A – Trolley Physical Hand Brake Handle

This large brass handle essentially served as a parking brake and physical brake for the trolley. These were mounted to a vertical shaft beside the other trolley controls at each end of the trolley. Unlike the air brakes, which used air pressure that could be more easily adjusted to control speed, this brake was attached to chains which pulled against brake pads. The shaft the handle was mounted to had a ratcheting system at floor level to lock its position. It is believed to come from car 172.

B – Trolley Air Brake Handles

These handles were used in different cars and are similar to air brake handles from regular railroad equipment.

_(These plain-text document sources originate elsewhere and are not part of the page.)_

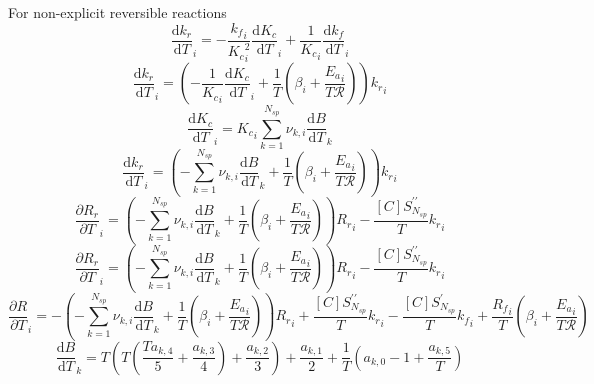 \documentclass[a4paper,10pt]{article}
\newcommand{\ns}{N_{sp}}
\newcommand{\Ru}{\mathcal{R}}
\begin{document}
For non-explicit reversible reactions
\begin{dmath} \frac{\text{d} {k_r} }{\text{d} T }_{i} = - \frac{{k_f}_{i}}{{K_c}_{i}^{2}} \frac{\text{d} {K_c} }{\text{d} T }_{i} + \frac{1}{{K_c}_{i}} \frac{\text{d} {k_f} }{\text{d} T }_{i}\end{dmath} 
\begin{dmath} \frac{\text{d} {k_r} }{\text{d} T }_{i} = \left(- \frac{1}{{K_c}_{i}} \frac{\text{d} {K_c} }{\text{d} T }_{i} + \frac{1}{T} \left(\beta_{i} + \frac{{E_{a}}_{i}}{T \Ru}\right)\right) {k_r}_{i}\end{dmath} 
\begin{dmath} \frac{\text{d} {K_c} }{\text{d} T }_{i} = {K_c}_{i} \sum_{k=1}^{\ns} \nu_{k,i} \frac{\text{d} B }{\text{d} T }_{k}\end{dmath} 
\begin{dmath} \frac{\text{d} {k_r} }{\text{d} T }_{i} = \left(- \sum_{k=1}^{\ns} \nu_{k,i} \frac{\text{d} B }{\text{d} T }_{k} + \frac{1}{T} \left(\beta_{i} + \frac{{E_{a}}_{i}}{T \Ru}\right)\right) {k_r}_{i}\end{dmath} 
\begin{dmath} \frac{\partial {R_r} }{\partial T }_{i} = \left(- \sum_{k=1}^{\ns} \nu_{k,i} \frac{\text{d} B }{\text{d} T }_{k} + \frac{1}{T} \left(\beta_{i} + \frac{{E_{a}}_{i}}{T \Ru}\right)\right) {R_r}_{i} - \frac{[C] S^{\prime\prime}_{\ns}}{T} {k_r}_{i}\end{dmath} 
\begin{dmath} \frac{\partial {R_r} }{\partial T }_{i} = \left(- \sum_{k=1}^{\ns} \nu_{k,i} \frac{\text{d} B }{\text{d} T }_{k} + \frac{1}{T} \left(\beta_{i} + \frac{{E_{a}}_{i}}{T \Ru}\right)\right) {R_r}_{i} - \frac{[C] S^{\prime\prime}_{\ns}}{T} {k_r}_{i}\end{dmath} 
\begin{dmath} \frac{\partial R }{\partial T }_{i} = - \left(- \sum_{k=1}^{\ns} \nu_{k,i} \frac{\text{d} B }{\text{d} T }_{k} + \frac{1}{T} \left(\beta_{i} + \frac{{E_{a}}_{i}}{T \Ru}\right)\right) {R_r}_{i} + \frac{[C] S^{\prime\prime}_{\ns}}{T} {k_r}_{i} - \frac{[C] S^{\prime}_{\ns}}{T} {k_f}_{i} + \frac{{R_f}_{i}}{T} \left(\beta_{i} + \frac{{E_{a}}_{i}}{T \Ru}\right)\end{dmath} 
\begin{dmath} \frac{\text{d} B }{\text{d} T }_{k} = T \left(T \left(\frac{T a_{k,4}}{5} + \frac{a_{k,3}}{4}\right) + \frac{a_{k,2}}{3}\right) + \frac{a_{k,1}}{2} + \frac{1}{T} \left(a_{k,0} - 1 + \frac{a_{k,5}}{T}\right)\end{dmath} 
\end{document}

A vertical column with valves would rise in the center of the driver control area and these handles would fit to the control of that mechanism. The motorman would gently adjust the air pressure this handle controlled in order to manage the speed of the trolley car.

C – Trolley Reverser Key

This clip type tool was inserted around a square peg on the control column and used as the lever to move that peg forward or backward. This changed the direction of the electrical flow to the motors in order to change the direction of the trolley.

D – Ohmer Cab-End Register Controls

This vertical pole assembly was part of a continuous series of rods and rope running the entire length of a trolley. These controls came out of #172 and may be the exact same assembly seen in the exhibit photograph.

The grooved handle could be gripped and rotated so that the arrow at the bottom of the pole would point to the desired amount being paid by the passenger. The poles running the length of the car would all be rotated at the same time which changed all other indications in the car (see item #2).

The handle could then be pulled, which in turn pulled the rope that also ran the length of the car and recorded the amount selected onto the register. The chime of the register bell from the passenger compartment would indicate that the record had been made.

Visit the page dedicated to the Fare Registers by Clicking Here.

E – Hand Signal Lantern (Clear Globe)

This lantern is both etched with “H&F RY” on the glass globe as well as stamped on the lid of the lantern. These were essential for early mornings and late evenings, but could be used at other times, and allowed crew on the ground to give visual signals and instructions to motormen and conductors on board trolleys. These lanterns are kerosene fueled and came in several styles and colors. Colored lanterns could be placed on or near trolleys or train cars to provide warnings or special instructions to crews.

At the bottom of the exhibit case, you will see another hand lantern with a red globe. The globe on this lamp is also etched for H&F however the lantern itself is not stamped. This lantern could be used similarly to the white globe, and the red color could be placed at the back of a train or trolley to tell approaching trolleys that it was ahead on that track, while a green lantern could indicate the front. Unlike most of these lanterns, this version has a foot for hanging in a bracket similar to that of the marker lanterns hanging on the walls of the museum. In later years car 172 is pictured with a bracket on its bumpers for holding one of these lantern, and this lantern may have been used on that car.